'''

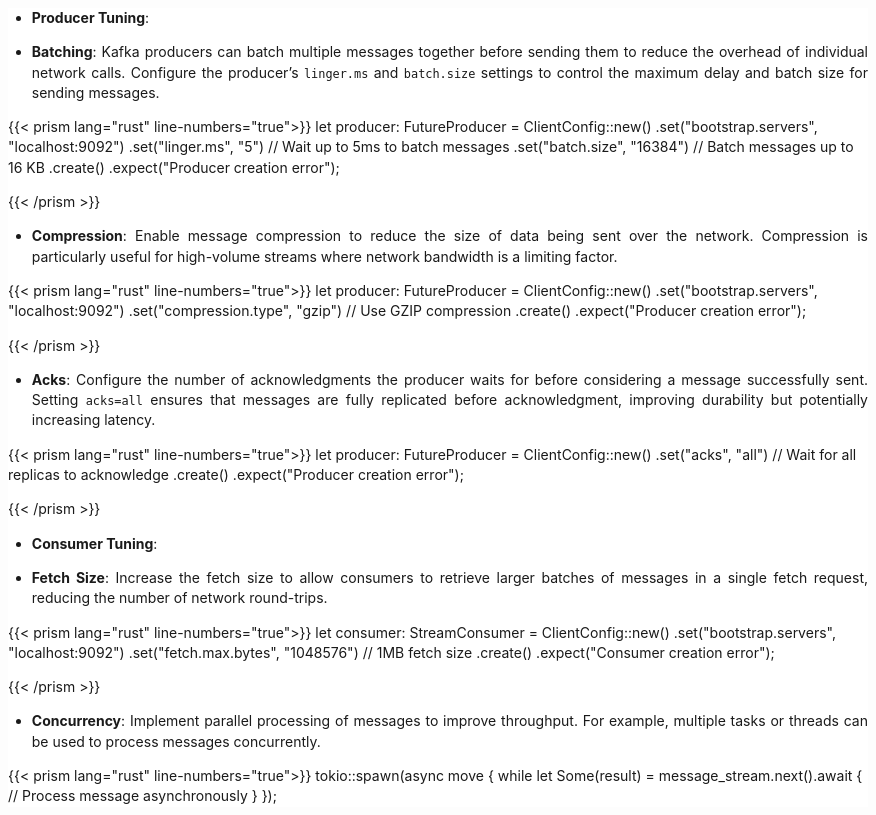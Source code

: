 - <p style="text-align: justify;"><strong>Producer Tuning</strong>:</p>
- <p style="text-align: justify;"><strong>Batching</strong>: Kafka producers can batch multiple messages together before sending them to reduce the overhead of individual network calls. Configure the producer’s <code>linger.ms</code> and <code>batch.size</code> settings to control the maximum delay and batch size for sending messages.</p>
{{< prism lang="rust" line-numbers="true">}}
    let producer: FutureProducer = ClientConfig::new()
        .set("bootstrap.servers", "localhost:9092")
        .set("linger.ms", "5")  // Wait up to 5ms to batch messages
        .set("batch.size", "16384")  // Batch messages up to 16 KB
        .create()
        .expect("Producer creation error");
    
{{< /prism >}}
- <p style="text-align: justify;"><strong>Compression</strong>: Enable message compression to reduce the size of data being sent over the network. Compression is particularly useful for high-volume streams where network bandwidth is a limiting factor.</p>
{{< prism lang="rust" line-numbers="true">}}
    let producer: FutureProducer = ClientConfig::new()
        .set("bootstrap.servers", "localhost:9092")
        .set("compression.type", "gzip")  // Use GZIP compression
        .create()
        .expect("Producer creation error");
    
{{< /prism >}}
- <p style="text-align: justify;"><strong>Acks</strong>: Configure the number of acknowledgments the producer waits for before considering a message successfully sent. Setting <code>acks=all</code> ensures that messages are fully replicated before acknowledgment, improving durability but potentially increasing latency.</p>
{{< prism lang="rust" line-numbers="true">}}
    let producer: FutureProducer = ClientConfig::new()
        .set("acks", "all")  // Wait for all replicas to acknowledge
        .create()
        .expect("Producer creation error");
    
{{< /prism >}}
- <p style="text-align: justify;"><strong>Consumer Tuning</strong>:</p>
- <p style="text-align: justify;"><strong>Fetch Size</strong>: Increase the fetch size to allow consumers to retrieve larger batches of messages in a single fetch request, reducing the number of network round-trips.</p>
{{< prism lang="rust" line-numbers="true">}}
    let consumer: StreamConsumer = ClientConfig::new()
        .set("bootstrap.servers", "localhost:9092")
        .set("fetch.max.bytes", "1048576")  // 1MB fetch size
        .create()
        .expect("Consumer creation error");
    
{{< /prism >}}
- <p style="text-align: justify;"><strong>Concurrency</strong>: Implement parallel processing of messages to improve throughput. For example, multiple tasks or threads can be used to process messages concurrently.</p>
{{< prism lang="rust" line-numbers="true">}}
    tokio::spawn(async move {
        while let Some(result) = message_stream.next().await {
            // Process message asynchronously
        }
    });
    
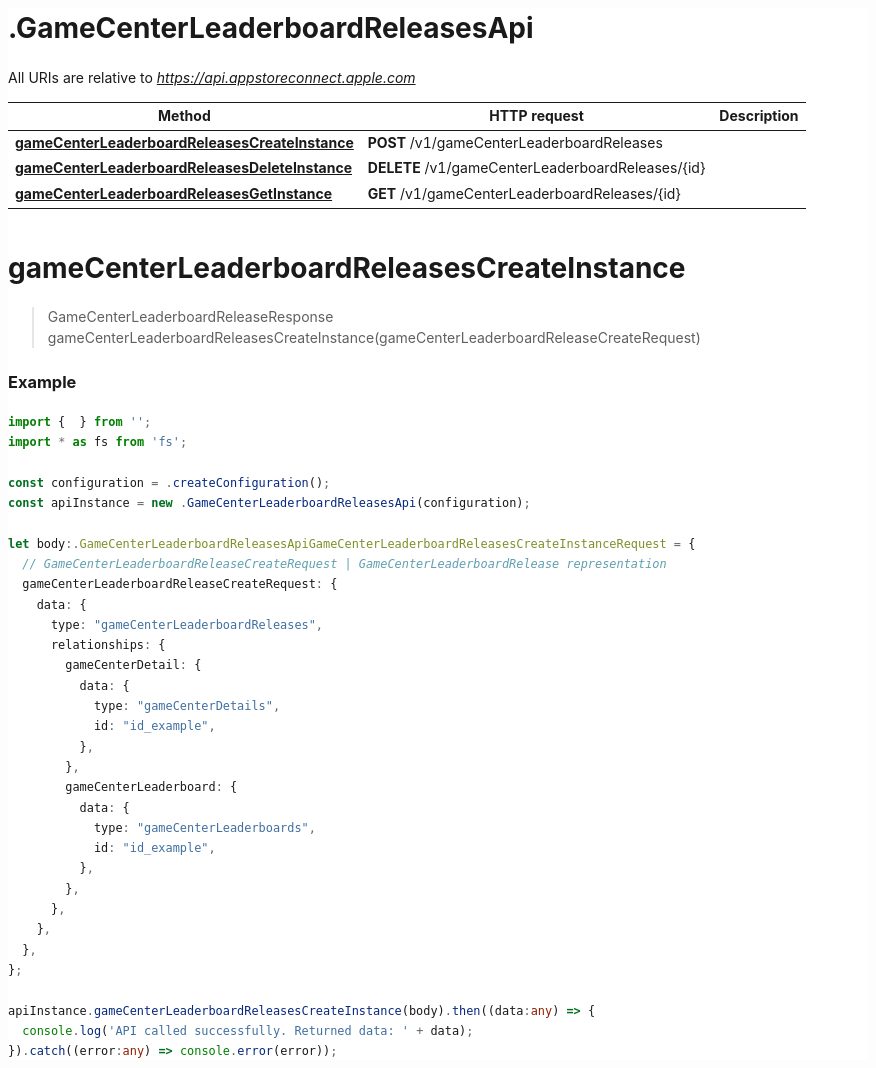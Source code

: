 # .GameCenterLeaderboardReleasesApi

All URIs are relative to *https://api.appstoreconnect.apple.com*

Method | HTTP request | Description
------------- | ------------- | -------------
[**gameCenterLeaderboardReleasesCreateInstance**](GameCenterLeaderboardReleasesApi.md#gameCenterLeaderboardReleasesCreateInstance) | **POST** /v1/gameCenterLeaderboardReleases | 
[**gameCenterLeaderboardReleasesDeleteInstance**](GameCenterLeaderboardReleasesApi.md#gameCenterLeaderboardReleasesDeleteInstance) | **DELETE** /v1/gameCenterLeaderboardReleases/{id} | 
[**gameCenterLeaderboardReleasesGetInstance**](GameCenterLeaderboardReleasesApi.md#gameCenterLeaderboardReleasesGetInstance) | **GET** /v1/gameCenterLeaderboardReleases/{id} | 


# **gameCenterLeaderboardReleasesCreateInstance**
> GameCenterLeaderboardReleaseResponse gameCenterLeaderboardReleasesCreateInstance(gameCenterLeaderboardReleaseCreateRequest)


### Example


```typescript
import {  } from '';
import * as fs from 'fs';

const configuration = .createConfiguration();
const apiInstance = new .GameCenterLeaderboardReleasesApi(configuration);

let body:.GameCenterLeaderboardReleasesApiGameCenterLeaderboardReleasesCreateInstanceRequest = {
  // GameCenterLeaderboardReleaseCreateRequest | GameCenterLeaderboardRelease representation
  gameCenterLeaderboardReleaseCreateRequest: {
    data: {
      type: "gameCenterLeaderboardReleases",
      relationships: {
        gameCenterDetail: {
          data: {
            type: "gameCenterDetails",
            id: "id_example",
          },
        },
        gameCenterLeaderboard: {
          data: {
            type: "gameCenterLeaderboards",
            id: "id_example",
          },
        },
      },
    },
  },
};

apiInstance.gameCenterLeaderboardReleasesCreateInstance(body).then((data:any) => {
  console.log('API called successfully. Returned data: ' + data);
}).catch((error:any) => console.error(error));
```
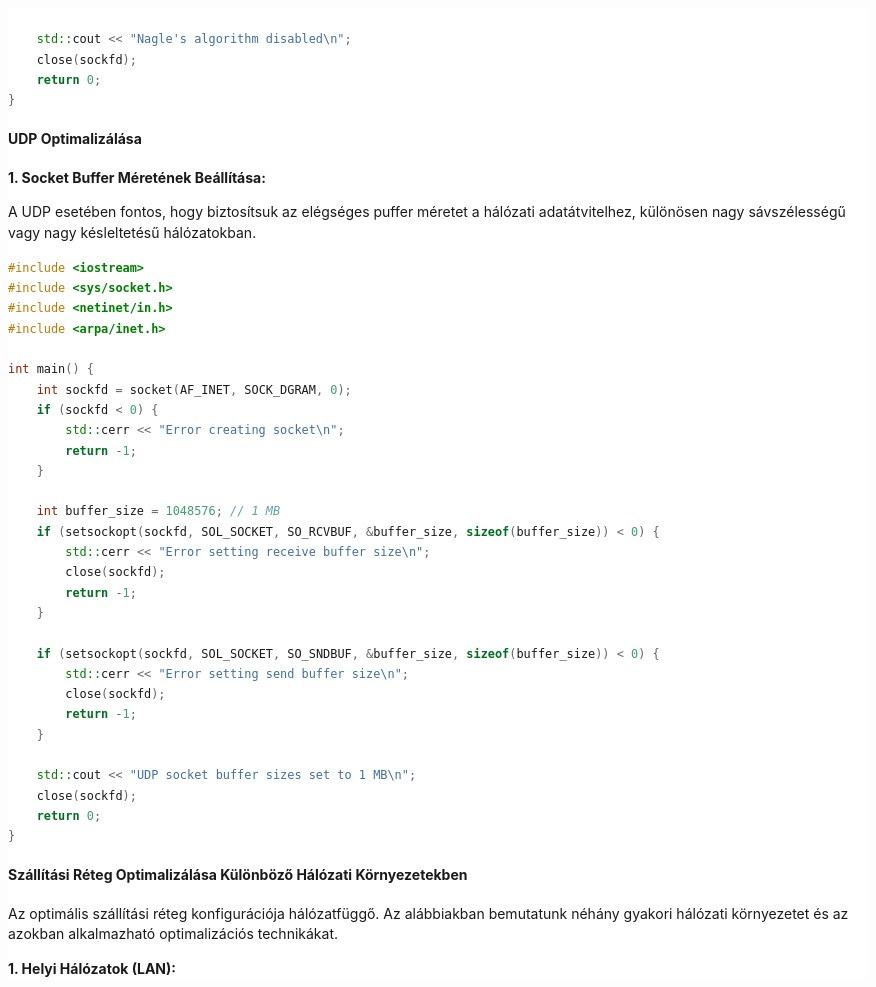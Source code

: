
 ```cpp

    std::cout << "Nagle's algorithm disabled\n";
    close(sockfd);
    return 0;
}
```

#### UDP Optimalizálása

**1. Socket Buffer Méretének Beállítása:**

A UDP esetében fontos, hogy biztosítsuk az elégséges puffer méretet a hálózati adatátvitelhez, különösen nagy sávszélességű vagy nagy késleltetésű hálózatokban.

```cpp
#include <iostream>
#include <sys/socket.h>
#include <netinet/in.h>
#include <arpa/inet.h>

int main() {
    int sockfd = socket(AF_INET, SOCK_DGRAM, 0);
    if (sockfd < 0) {
        std::cerr << "Error creating socket\n";
        return -1;
    }

    int buffer_size = 1048576; // 1 MB
    if (setsockopt(sockfd, SOL_SOCKET, SO_RCVBUF, &buffer_size, sizeof(buffer_size)) < 0) {
        std::cerr << "Error setting receive buffer size\n";
        close(sockfd);
        return -1;
    }

    if (setsockopt(sockfd, SOL_SOCKET, SO_SNDBUF, &buffer_size, sizeof(buffer_size)) < 0) {
        std::cerr << "Error setting send buffer size\n";
        close(sockfd);
        return -1;
    }

    std::cout << "UDP socket buffer sizes set to 1 MB\n";
    close(sockfd);
    return 0;
}
```

#### Szállítási Réteg Optimalizálása Különböző Hálózati Környezetekben

Az optimális szállítási réteg konfigurációja hálózatfüggő. Az alábbiakban bemutatunk néhány gyakori hálózati környezetet és az azokban alkalmazható optimalizációs technikákat.

**1. Helyi Hálózatok (LAN):**
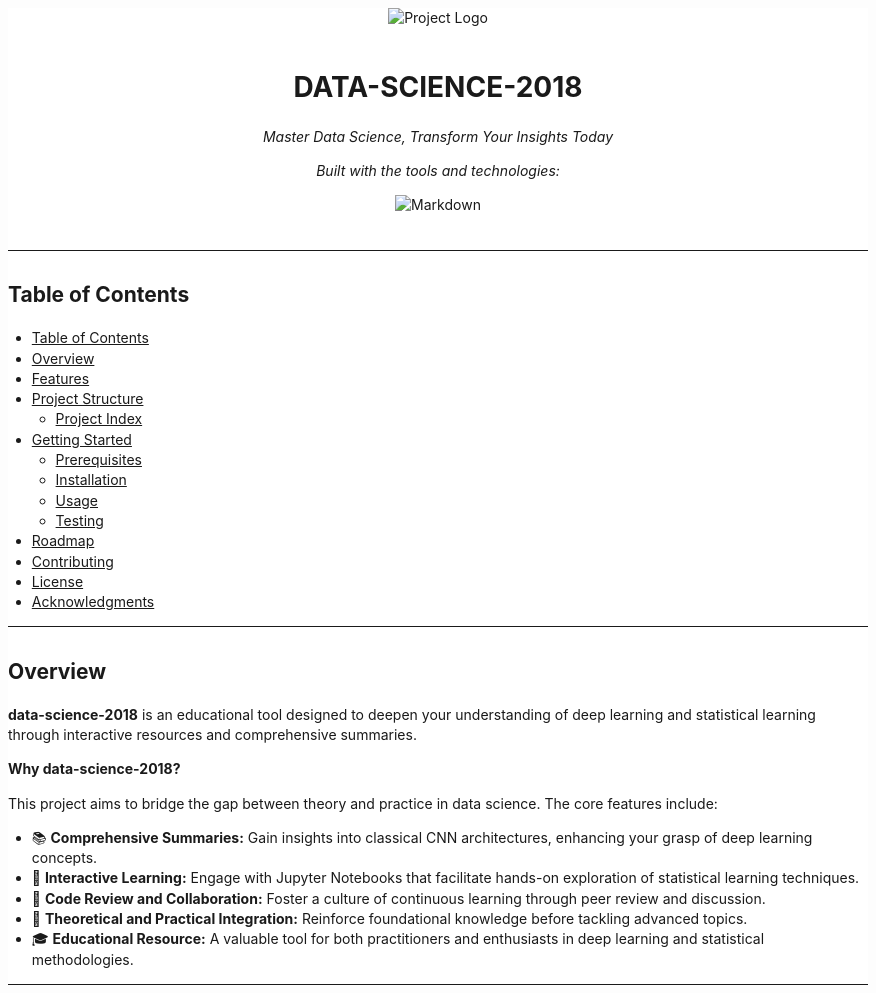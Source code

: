 <div id="top">


<div align="center">

<img src="readmeai/assets/logos/purple.svg" width="30%" style="position: relative; top: 0; right: 0;" alt="Project Logo"/>

# DATA-SCIENCE-2018

<em>Master Data Science, Transform Your Insights Today</em>




<em>Built with the tools and technologies:</em>

<img src="https://img.shields.io/badge/Markdown-000000.svg?style=default&logo=Markdown&logoColor=white" alt="Markdown">

</div>
<br>

---

## Table of Contents

- [Table of Contents](#table-of-contents)
- [Overview](#overview)
- [Features](#features)
- [Project Structure](#project-structure)
    - [Project Index](#project-index)
- [Getting Started](#getting-started)
    - [Prerequisites](#prerequisites)
    - [Installation](#installation)
    - [Usage](#usage)
    - [Testing](#testing)
- [Roadmap](#roadmap)
- [Contributing](#contributing)
- [License](#license)
- [Acknowledgments](#acknowledgments)

---

## Overview

**data-science-2018** is an educational tool designed to deepen your understanding of deep learning and statistical learning through interactive resources and comprehensive summaries.

**Why data-science-2018?**

This project aims to bridge the gap between theory and practice in data science. The core features include:

- 📚 **Comprehensive Summaries:** Gain insights into classical CNN architectures, enhancing your grasp of deep learning concepts.
- 🧩 **Interactive Learning:** Engage with Jupyter Notebooks that facilitate hands-on exploration of statistical learning techniques.
- 🤝 **Code Review and Collaboration:** Foster a culture of continuous learning through peer review and discussion.
- 🔗 **Theoretical and Practical Integration:** Reinforce foundational knowledge before tackling advanced topics.
- 🎓 **Educational Resource:** A valuable tool for both practitioners and enthusiasts in deep learning and statistical methodologies.

---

'''

## Task goal
The output has to match the data above line for line, except that pictures are dropped.

## Reply to the task
Source code

: - <p style="text-align: justify;"><strong>Producer Tuning</strong>:</p>
- <p style="text-align: justify;"><strong>Batching</strong>: Kafka producers can batch multiple messages together before sending them to reduce the overhead of individual network calls. Configure the producer’s <code>linger.ms</code> and <code>batch.size</code> settings to control the maximum delay and batch size for sending messages.</p>
{{< prism lang="rust" line-numbers="true">}}
    let producer: FutureProducer = ClientConfig::new()
        .set("bootstrap.servers", "localhost:9092")
        .set("linger.ms", "5")  // Wait up to 5ms to batch messages
        .set("batch.size", "16384")  // Batch messages up to 16 KB
        .create()
        .expect("Producer creation error");
    
{{< /prism >}}
- <p style="text-align: justify;"><strong>Compression</strong>: Enable message compression to reduce the size of data being sent over the network. Compression is particularly useful for high-volume streams where network bandwidth is a limiting factor.</p>
{{< prism lang="rust" line-numbers="true">}}
    let producer: FutureProducer = ClientConfig::new()
        .set("bootstrap.servers", "localhost:9092")
        .set("compression.type", "gzip")  // Use GZIP compression
        .create()
        .expect("Producer creation error");
    
{{< /prism >}}
- <p style="text-align: justify;"><strong>Acks</strong>: Configure the number of acknowledgments the producer waits for before considering a message successfully sent. Setting <code>acks=all</code> ensures that messages are fully replicated before acknowledgment, improving durability but potentially increasing latency.</p>
{{< prism lang="rust" line-numbers="true">}}
    let producer: FutureProducer = ClientConfig::new()
        .set("acks", "all")  // Wait for all replicas to acknowledge
        .create()
        .expect("Producer creation error");
    
{{< /prism >}}
- <p style="text-align: justify;"><strong>Consumer Tuning</strong>:</p>
- <p style="text-align: justify;"><strong>Fetch Size</strong>: Increase the fetch size to allow consumers to retrieve larger batches of messages in a single fetch request, reducing the number of network round-trips.</p>
{{< prism lang="rust" line-numbers="true">}}
    let consumer: StreamConsumer = ClientConfig::new()
        .set("bootstrap.servers", "localhost:9092")
        .set("fetch.max.bytes", "1048576")  // 1MB fetch size
        .create()
        .expect("Consumer creation error");
    
{{< /prism >}}
- <p style="text-align: justify;"><strong>Concurrency</strong>: Implement parallel processing of messages to improve throughput. For example, multiple tasks or threads can be used to process messages concurrently.</p>
{{< prism lang="rust" line-numbers="true">}}
    tokio::spawn(async move {
        while let Some(result) = message_stream.next().await {
            // Process message asynchronously
        }
    });
    
Source code

: # .GameCenterLeaderboardReleasesApi

All URIs are relative to *https://api.appstoreconnect.apple.com*

Method | HTTP request | Description
------------- | ------------- | -------------
[**gameCenterLeaderboardReleasesCreateInstance**](GameCenterLeaderboardReleasesApi.md#gameCenterLeaderboardReleasesCreateInstance) | **POST** /v1/gameCenterLeaderboardReleases | 
[**gameCenterLeaderboardReleasesDeleteInstance**](GameCenterLeaderboardReleasesApi.md#gameCenterLeaderboardReleasesDeleteInstance) | **DELETE** /v1/gameCenterLeaderboardReleases/{id} | 
[**gameCenterLeaderboardReleasesGetInstance**](GameCenterLeaderboardReleasesApi.md#gameCenterLeaderboardReleasesGetInstance) | **GET** /v1/gameCenterLeaderboardReleases/{id} | 


# **gameCenterLeaderboardReleasesCreateInstance**
> GameCenterLeaderboardReleaseResponse gameCenterLeaderboardReleasesCreateInstance(gameCenterLeaderboardReleaseCreateRequest)


### Example


```typescript
import {  } from '';
import * as fs from 'fs';

const configuration = .createConfiguration();
const apiInstance = new .GameCenterLeaderboardReleasesApi(configuration);

let body:.GameCenterLeaderboardReleasesApiGameCenterLeaderboardReleasesCreateInstanceRequest = {
  // GameCenterLeaderboardReleaseCreateRequest | GameCenterLeaderboardRelease representation
  gameCenterLeaderboardReleaseCreateRequest: {
    data: {
      type: "gameCenterLeaderboardReleases",
      relationships: {
        gameCenterDetail: {
          data: {
            type: "gameCenterDetails",
            id: "id_example",
          },
        },
        gameCenterLeaderboard: {
          data: {
            type: "gameCenterLeaderboards",
            id: "id_example",
          },
        },
      },
    },
  },
};

apiInstance.gameCenterLeaderboardReleasesCreateInstance(body).then((data:any) => {
  console.log('API called successfully. Returned data: ' + data);
}).catch((error:any) => console.error(error));
```
Source code

:
 ```cpp

    std::cout << "Nagle's algorithm disabled\n";
    close(sockfd);
    return 0;
}
```

#### UDP Optimalizálása

**1. Socket Buffer Méretének Beállítása:**

A UDP esetében fontos, hogy biztosítsuk az elégséges puffer méretet a hálózati adatátvitelhez, különösen nagy sávszélességű vagy nagy késleltetésű hálózatokban.

```cpp
#include <iostream>
#include <sys/socket.h>
#include <netinet/in.h>
#include <arpa/inet.h>

int main() {
    int sockfd = socket(AF_INET, SOCK_DGRAM, 0);
    if (sockfd < 0) {
        std::cerr << "Error creating socket\n";
        return -1;
    }

    int buffer_size = 1048576; // 1 MB
    if (setsockopt(sockfd, SOL_SOCKET, SO_RCVBUF, &buffer_size, sizeof(buffer_size)) < 0) {
        std::cerr << "Error setting receive buffer size\n";
        close(sockfd);
        return -1;
    }

    if (setsockopt(sockfd, SOL_SOCKET, SO_SNDBUF, &buffer_size, sizeof(buffer_size)) < 0) {
        std::cerr << "Error setting send buffer size\n";
        close(sockfd);
        return -1;
    }

    std::cout << "UDP socket buffer sizes set to 1 MB\n";
    close(sockfd);
    return 0;
}
```

#### Szállítási Réteg Optimalizálása Különböző Hálózati Környezetekben

Az optimális szállítási réteg konfigurációja hálózatfüggő. Az alábbiakban bemutatunk néhány gyakori hálózati környezetet és az azokban alkalmazható optimalizációs technikákat.

**1. Helyi Hálózatok (LAN):**
Source code

: <div id="top">


<div align="center">

<img src="readmeai/assets/logos/purple.svg" width="30%" style="position: relative; top: 0; right: 0;" alt="Project Logo"/>

# DATA-SCIENCE-2018

<em>Master Data Science, Transform Your Insights Today</em>




<em>Built with the tools and technologies:</em>

<img src="https://img.shields.io/badge/Markdown-000000.svg?style=default&logo=Markdown&logoColor=white" alt="Markdown">

</div>
<br>

---

## Table of Contents

- [Table of Contents](#table-of-contents)
- [Overview](#overview)
- [Features](#features)
- [Project Structure](#project-structure)
    - [Project Index](#project-index)
- [Getting Started](#getting-started)
    - [Prerequisites](#prerequisites)
    - [Installation](#installation)
    - [Usage](#usage)
    - [Testing](#testing)
- [Roadmap](#roadmap)
- [Contributing](#contributing)
- [License](#license)
- [Acknowledgments](#acknowledgments)

---

## Overview

**data-science-2018** is an educational tool designed to deepen your understanding of deep learning and statistical learning through interactive resources and comprehensive summaries.

**Why data-science-2018?**

This project aims to bridge the gap between theory and practice in data science. The core features include:

- 📚 **Comprehensive Summaries:** Gain insights into classical CNN architectures, enhancing your grasp of deep learning concepts.
- 🧩 **Interactive Learning:** Engage with Jupyter Notebooks that facilitate hands-on exploration of statistical learning techniques.
- 🤝 **Code Review and Collaboration:** Foster a culture of continuous learning through peer review and discussion.
- 🔗 **Theoretical and Practical Integration:** Reinforce foundational knowledge before tackling advanced topics.
- 🎓 **Educational Resource:** A valuable tool for both practitioners and enthusiasts in deep learning and statistical methodologies.

---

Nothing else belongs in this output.